Come è la sua giornata nel Villaggio olimpico?
Vivo gomito a gomito con gli atleti, gli accompagnatori, i tecnici e tutti gli addetti ai lavori. Posso anche accedere agli allenamenti, ma io non amo “invasioni di campo”, soprattutto in momenti come quelli. Mi considero una presenza amica, ovviamente in nome di una fede e di una appartenenza che non esclude ma si fa prossima. Per questo mi capita di assaporare i sospiri che aleggiano, di andare quando mi è possibile alle gare, di gioire per una vittoria e quindi fare festa, di condividere le sconfitte se necessario consolando. Sempre con molta discrezione.
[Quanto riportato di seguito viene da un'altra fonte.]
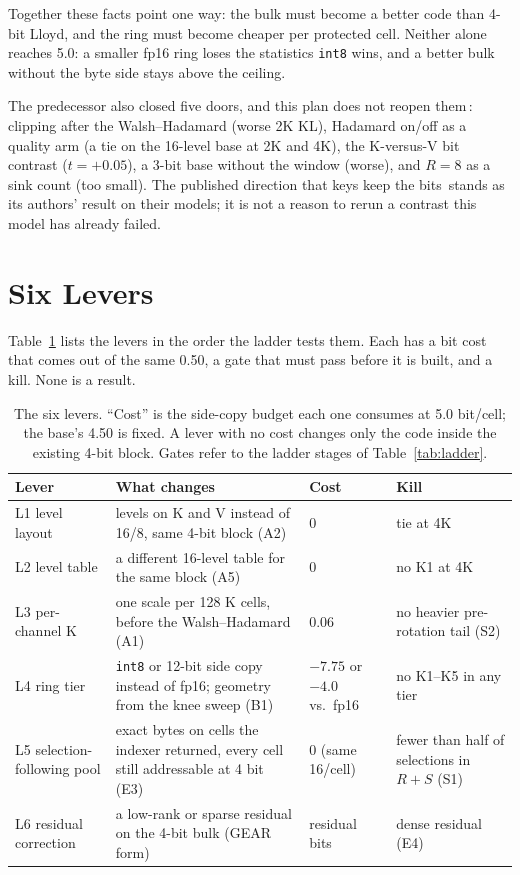 \documentclass[10pt,twocolumn]{article}
\begin{document}
Together these facts point one way: the bulk must become a better code than 4-bit Lloyd, and the ring must become cheaper per protected cell. Neither alone reaches 5.0: a smaller fp16 ring loses the statistics \texttt{int8} wins, and a better bulk without the byte side stays above the ceiling.

The predecessor also closed five doors, and this plan does not reopen them\,\cite{strata-wp}: clipping after the Walsh--Hadamard (worse 2K KL), Hadamard on/off as a quality arm (a tie on the 16-level base at 2K and 4K), the K-versus-V bit contrast ($t{=}+0.05$), a 3-bit base without the window (worse), and $R{=}8$ as a sink count (too small). The published direction that keys keep the bits\,\cite{spectralkv} stands as its authors' result on their models; it is not a reason to rerun a contrast this model has already failed.

\section{Six Levers}\label{sec:levers}

Table~\ref{tab:levers} lists the levers in the order the ladder tests them. Each has a bit cost that comes out of the same 0.50, a gate that must pass before it is built, and a kill. None is a result.

\begin{table}[t]
\centering
\footnotesize
\caption{The six levers. ``Cost'' is the side-copy budget each one consumes at 5.0 bit/cell; the base's 4.50 is fixed. A lever with no cost changes only the code inside the existing 4-bit block. Gates refer to the ladder stages of Table~\ref{tab:ladder}.}
\label{tab:levers}
\begin{tabularx}{\textwidth}{@{}l>{\raggedright\arraybackslash}Xll@{}}
\toprule
Lever & What changes & Cost & Kill \\
\midrule
L1 level layout & 16 levels on K and V instead of 16/8, same 4-bit block (A2) & 0 & tie at 4K \\
L2 level table & a different 16-level table for the same block (A5) & 0 & no K1 at 4K \\
L3 per-channel K & one scale per 128 K cells, before the Walsh--Hadamard (A1) & 0.06 & no heavier pre-rotation tail (S2) \\
L4 ring tier & \texttt{int8} or 12-bit side copy instead of fp16; geometry from the knee sweep (B1) & $-7.75$ or $-4.0$ vs.\ fp16 & no K1--K5 in any tier \\
L5 selection-following pool & exact bytes on cells the indexer returned, every cell still addressable at 4 bit (E3) & 0 (same 16/cell) & fewer than half of selections in $R{+}S$ (S1) \\
L6 residual correction & a low-rank or sparse residual on the 4-bit bulk (GEAR form) & residual bits & dense residual (E4) \\
\bottomrule
\end{tabularx}
\end{table}
\end{document}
Quanto è difficile consolare un atleta dopo una sconfitta, una medaglia persa al fotofinish, soprattutto quando la competizione – come le Olimpiadi – è associata all'aspetto economico garantito dagli sponsor?
Per molti atleti l'Olimpiade rappresenta una solo occasione nella vita ed è chiaro che le aspettative e i sogni sono molti. Non mi è mai capitata una situazione di delusione assoluta, ma solo attimi di amarezza: è importante in questi casi aiutare a tenere alta la testa dopo una sconfitta, oltre a riconoscere che le capacità personali non vengono azzerate da un episodio. Vincere una medaglia olimpica porta dei benefici economici e per gli atleti di molti sport questo avviene solo ogni quattro anni, quando tutti gli occhi del mondo sono puntati su di loro. Questo non è un male, anzi. Il problema nasce quando la ricchezza di valori che lo sport porta con sè viene smarrita con l'mergere dell'eccessiva spettacolarizzazione, l'accendersi del confronto agonistico e l'altro da avversario diventa nemico, e il premere dell'interesse economico mette in ombra la centralità della persona.
C'è un episodio, uno sportivo, che più di ogni altro spiega il suo ruolo dentro la squadra olimpica?
Certamente, diversi e belli. Ma proprio per questo richiamo alla discrezione vorrei evitare di indicare nomi e fatti. Posso assicurare che sono esperienze che dimostrano che la fede, la religione non sono estranee allo sport e che la disponibilità del prete favorisce l'intreccio di rapporti e contatti che pur momentanei, legati al tempo olimpico, diventano significativi e permanenti.
Nella sua lunga esperienza di cappellano, negli atleti vede più fede o più superstizione?
Gli atteggiamenti scaramantici non mancano; vanno collocati in un contesto più ludico che esperienziale e osservati con il sorriso: ci sono anche esperienze che raccontano la fede dei singoli, come atleti che pregano, che portano la Bibbia o il Vangelo con sè, che accedono alla confessione, che confidano i loro dubbi in maniera serena.
Nel panorama olimpico ci sono esperienze come quella italiana circa il servizio religioso alle squadre?
L'esperienza italiana è stata imitata da altre nazioni e non solo di tradizione cattolica, anche se con modalità diverse, tanto che Papa Francesco nell'udienza per i 100 anni del Coni ha elogiato l'Italia per questa scelta.
A Rio mancheranno, tra gli altri, i cestisti e il marciatore Alex Schwazer, fermato di nuovo per doping. Cosa dire agli atleti che non hanno staccato il pass olimpico?
Il caso di Alex è serio. La sua marcia si era interrotta bruscamente a Londra nel 2012. Io ero là. Ha ammesso la sua colpa. Ha pagato il debito. Si è umiliato. Si è rialzato ed ha ricominciato a camminare con slancio, passione, coraggio e voglia di riscatto. Questo nuovo cammino si è fermato o è stato fermato di nuovo: è una sconfitta per tutti se non si diradano le ombre. Altri non ce l'hanno fatta a qualificarsi e quindi è un'occasione persa. Ogni atleta sa che non può fermarsi mai dinanzi ad un ostacolo: bisogna ripartire da esso per tornare a guardare lontano e sognare ancora. Così come nella vita.